Musicians typically played in two areas of Toronto, Ontario. The first was Yorkville, then a centre for entertainment - initially coffeehouses and folk music but later becoming more "electrified." The second area was Yonge Street between King St. and Bloor which was more rock and roll, blues oriented.

== History ==
===Originators===
A list of predominant groups of the era included Little Caesar and the Consuls, Kay Taylor and the Regents, the Silhouettes, the Big Town Boys, David Clayton Thomas, Domenic Troiano, the Five Rogues/Mandala/Bush, George Olliver and the Soul Children, Eric Mercury, the Marcatos (also known as "David"), Diane Brooks and the Soul Searchers, Grant Smith & the Power, Steppenwolf (originating as Jack London and the Sparrows), Rick James, the Mynah Birds (including Neil Young and Rick James), the Plague, Jackie Shane,Bobby Kris and the Imperials, Shawne and Jay Jackson and the Majestics, Ronnie Hawkins and the Hawks (who became the Band), the Mid-Knights, Robbie Lane and the Disciples, Jackie Gabriel, Jack Harden and the Silhouettes, RK and the Associates, Jon and Lee & the Checkmates, who became Rhinoceros, Luke & The Apostles, and, later, Prakash John and the Lincolns, the James Stafford Set, and the Ugly Ducklings. Other popular Toronto groups were the Stitch-in-Tyme, Dee and the Yeoman, the Last Words, the Rising Sons, and many more.

===Non-union musicians===
The popular Toronto-based, non-union, groups of the era also played an important part in the development of the Toronto sound. Due to their non-union status they performed primarily at high schools, universities, and various dance clubs such as The Tam O'Shanter Golf and Country Club in Agincourt, The Broom and Stone Curling Club in eastern Scarborough, the El Mocambo, The Met, and The Bunny Bin/Gogue Inn in West Toronto.

The Marc Tymes, cited by Jay Shepherd as Toronto's #1 non-union R&B band of the day in The Scarborough Mirror (June 19, 1968, Page 17A), and many others such as the Blue Notes and the Corlaines, entertained Toronto audiences in various venues across the city and Southern Ontario.

Many of these bands played purely for the love of the music and for very little money. The Corlaines, for example, was formed mainly from Alderwood Collegiate Institute music students. They appeared at a variety of venues across southern Ontario (specifically Toronto and Mississauga). They started as a pure rock and roll band and evolved, adding R&B to their playlist.
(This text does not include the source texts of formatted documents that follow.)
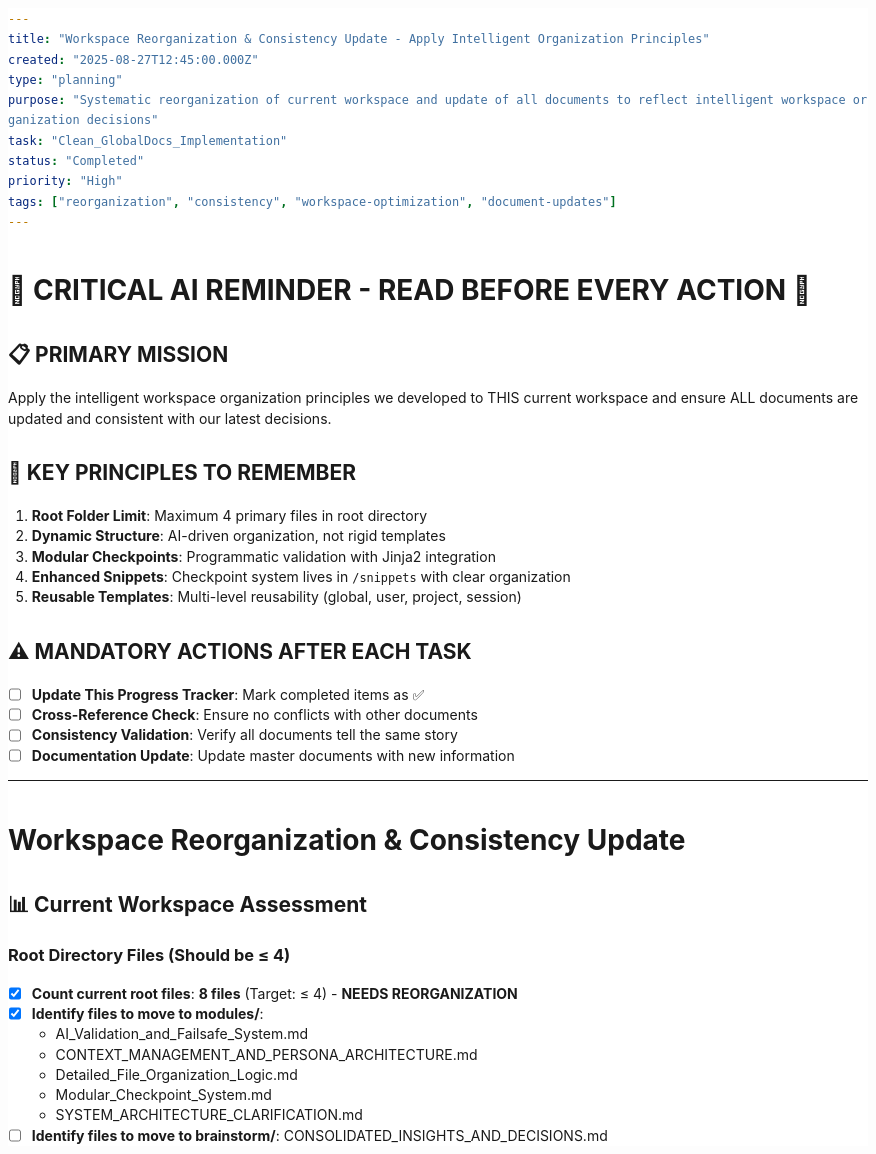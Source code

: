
 ```yaml
---
title: "Workspace Reorganization & Consistency Update - Apply Intelligent Organization Principles"
created: "2025-08-27T12:45:00.000Z"
type: "planning"
purpose: "Systematic reorganization of current workspace and update of all documents to reflect intelligent workspace organization decisions"
task: "Clean_GlobalDocs_Implementation"
status: "Completed"
priority: "High"
tags: ["reorganization", "consistency", "workspace-optimization", "document-updates"]
---
```


# 🚨 **CRITICAL AI REMINDER - READ BEFORE EVERY ACTION** 🚨

## 📋 **PRIMARY MISSION**
Apply the intelligent workspace organization principles we developed to THIS current workspace and ensure ALL documents are updated and consistent with our latest decisions.

## 🎯 **KEY PRINCIPLES TO REMEMBER**
1. **Root Folder Limit**: Maximum 4 primary files in root directory
2. **Dynamic Structure**: AI-driven organization, not rigid templates
3. **Modular Checkpoints**: Programmatic validation with Jinja2 integration
4. **Enhanced Snippets**: Checkpoint system lives in `/snippets` with clear organization
5. **Reusable Templates**: Multi-level reusability (global, user, project, session)

## ⚠️ **MANDATORY ACTIONS AFTER EACH TASK**
- [ ] **Update This Progress Tracker**: Mark completed items as ✅
- [ ] **Cross-Reference Check**: Ensure no conflicts with other documents
- [ ] **Consistency Validation**: Verify all documents tell the same story
- [ ] **Documentation Update**: Update master documents with new information

---

# Workspace Reorganization & Consistency Update

## 📊 **Current Workspace Assessment**

### **Root Directory Files (Should be ≤ 4)**
- [x] **Count current root files**: **8 files** (Target: ≤ 4) - **NEEDS REORGANIZATION**
- [x] **Identify files to move to modules/**: 
  - AI_Validation_and_Failsafe_System.md
  - CONTEXT_MANAGEMENT_AND_PERSONA_ARCHITECTURE.md
  - Detailed_File_Organization_Logic.md
  - Modular_Checkpoint_System.md
  - SYSTEM_ARCHITECTURE_CLARIFICATION.md
- [ ] **Identify files to move to brainstorm/**: CONSOLIDATED_INSIGHTS_AND_DECISIONS.md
Since the musicians were very young, often high school students, and lacked finances, the basics were simplified somewhat. Instrumentation was largely singer, lead guitar, sax, drums, bass and piano. Very few could afford a B3 organ -the Blue Notes were the first in the west end to be able to have this sound - most used the piano provided amplified with a contact microphone. Sets were influenced by bands such as Robbie Lane and Little Caeser and the Consuls and were heavy on Ray Charles, James Brown, Jimmy Reed, Sam Cooke and other major US R&B performers.

Also popular were "Battle of the Bands" events where non-union musicians gathered to compete for top honors at venues such as The Pavilion in Oshawa, Ontario. Their shows included both black lights and strobes for special effect. Usually all backup band members dressed in identical suits, often fashionably double breasted, while the singer/front man wore an alternative to offset him/her from the rest of the group. Their musical talents were primarily showcased in the form of cover versions of the popular R&B songs of the day. Instruments included drums, lead, bass, and rhythm guitars, organ, often a Hammond B3, a two to five piece horn section all showcasing a front man/soul singer. These non-union performers were as important, if not more important, than union bands in exposing Toronto youth under the age of majority to what developed into the Toronto sound.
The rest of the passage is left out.